A few weeks ago it was my husband’s birthday. Like me, he loves fruit tarts and I always bake one for him on his birthday. This year, though, I wanted to surprise him and challenge myself with a more modern version of the traditional fruit tart. So I called my sister, who does not bake, but recently bought a cookbook by a popular chef who is very well known for his modern patisserie. We found a recipe for an apple tart, so I’ve revisited and transformed it into a fruit tart and also simplified the decoration…

Therefore, for this recipe you do not need any specific tool, just a regular tart tin, an electric whisk, and some time to prepare the different layers (oh yes, it has layers!). For this cake, you can use a tart tin of 18cm or 20cm in diameter.

Crostata di frutta moderna (Modern Fruit Tart)

Prep Time 30 min Cook Time 35 min Rest Time 60 min Total Time 2 hrs 5 mins
Servings: 8
Best Season: Spring

Ingredients

For the shortcrust base

For the apple cake

For the cream

Additional Ingredients

Instructions

Prepare the base

  1. Take a large bowl and add the sugar, salt and butter. "Crumble" the butter using your fingerprints. Add the egg, grated lemon zest and work them using a pastry blender or fork until well combined. Add the flours and continue with a blender until you get a dough. Transfer it onto a working surface, lightly dusted with flour, and knead with your hands until the dough does not stick on your hands. Wrap the dough with cling film and chill in the fridge for at least 30 minutes.
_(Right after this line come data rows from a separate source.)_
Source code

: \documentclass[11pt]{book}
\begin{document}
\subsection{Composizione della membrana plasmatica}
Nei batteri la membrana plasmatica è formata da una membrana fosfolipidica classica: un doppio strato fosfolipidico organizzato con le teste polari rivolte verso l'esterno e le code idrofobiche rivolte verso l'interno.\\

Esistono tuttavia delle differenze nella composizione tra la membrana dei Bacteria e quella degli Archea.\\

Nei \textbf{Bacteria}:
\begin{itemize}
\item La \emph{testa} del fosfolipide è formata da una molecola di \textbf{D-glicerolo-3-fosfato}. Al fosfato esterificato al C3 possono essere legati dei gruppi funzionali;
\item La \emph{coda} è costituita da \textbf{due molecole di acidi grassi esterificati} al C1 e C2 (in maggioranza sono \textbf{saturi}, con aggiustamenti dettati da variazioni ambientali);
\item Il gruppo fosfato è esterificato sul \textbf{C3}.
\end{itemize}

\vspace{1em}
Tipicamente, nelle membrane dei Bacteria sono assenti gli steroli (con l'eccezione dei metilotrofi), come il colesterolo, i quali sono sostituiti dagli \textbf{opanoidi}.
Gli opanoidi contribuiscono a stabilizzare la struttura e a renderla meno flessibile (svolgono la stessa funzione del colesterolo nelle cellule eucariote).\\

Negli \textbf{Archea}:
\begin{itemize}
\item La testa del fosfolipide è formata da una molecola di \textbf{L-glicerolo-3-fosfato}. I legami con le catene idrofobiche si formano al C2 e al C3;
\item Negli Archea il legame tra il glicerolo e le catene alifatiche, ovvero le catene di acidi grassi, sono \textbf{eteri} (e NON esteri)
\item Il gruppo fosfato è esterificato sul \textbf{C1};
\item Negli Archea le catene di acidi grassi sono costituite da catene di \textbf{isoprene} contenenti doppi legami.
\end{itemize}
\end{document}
  2. After 30 minutes, remove the dough from the fridge and roll the dough into a circle (3-4mm high), wide enough to cover the cake pan. Transfer it into the tart tin and use your fingerprints to seal the dough on the sides and cut out any excess dough. Prick the bottom with a fork. Place it in the freezer for 15 minutes (in the meantime start pre-heating the oven (fan) at 180C.

Prepare the apple cake

  1. In a bowl, mix with an electric whisk the softened butter with sugar, vanilla, and grated lemon zest. Add the egg and continue whisking. Finally, add the flour and baking powder and whisk until you obtain a smooth batter. Combine the apple dices with a spatula.

Assemble the tart

  1. Remove the tart base from the freezer. Add 2 or 3 tbsp of apricot jam on the bottom and spread evenly. Pour over the jam the apple cake batter and create an even layer. Place the tart in the preheated oven and bake at 180C (fan) for 30-35, or until thoroughly cooked. In the meantime, prepare the cream.

Prepare the cream

  1. While the tart is baking in the oven, prepare the custard cream. Pour the milk in a saucepan. Add the vanilla bean paste and, if you wish, the peel of half lemon. Place it on the hob and heat it (do not boil). In the meantime, mix the egg yolks, cornflour, and sugar in a bowl, using a whisk. When the milk is hot, remove the saucepan from the hob, remove the lemon peel, and slowly add the egg mixture. Combine well with a whisk. Place the saucepan back on the hob and bring it to the boil. Whisk continuously until the sauce starts thickening. Cover the saucepan with cling film (even if it is still hot) and set it aside.

Decorate the cake

  1. Once the tart is cooked, remove it from the oven and set it aside to cool down completely. Remove it from the tin and place it on a serving dish or cake stand. Pour the cream, once cold, and spread evenly. Slice your favourite fruit and top the cake with it. Mix a teaspoon of apricot jam with a tablespoon of water, and brush the fruit with it so it remains shiny and preserves better. Enjoy!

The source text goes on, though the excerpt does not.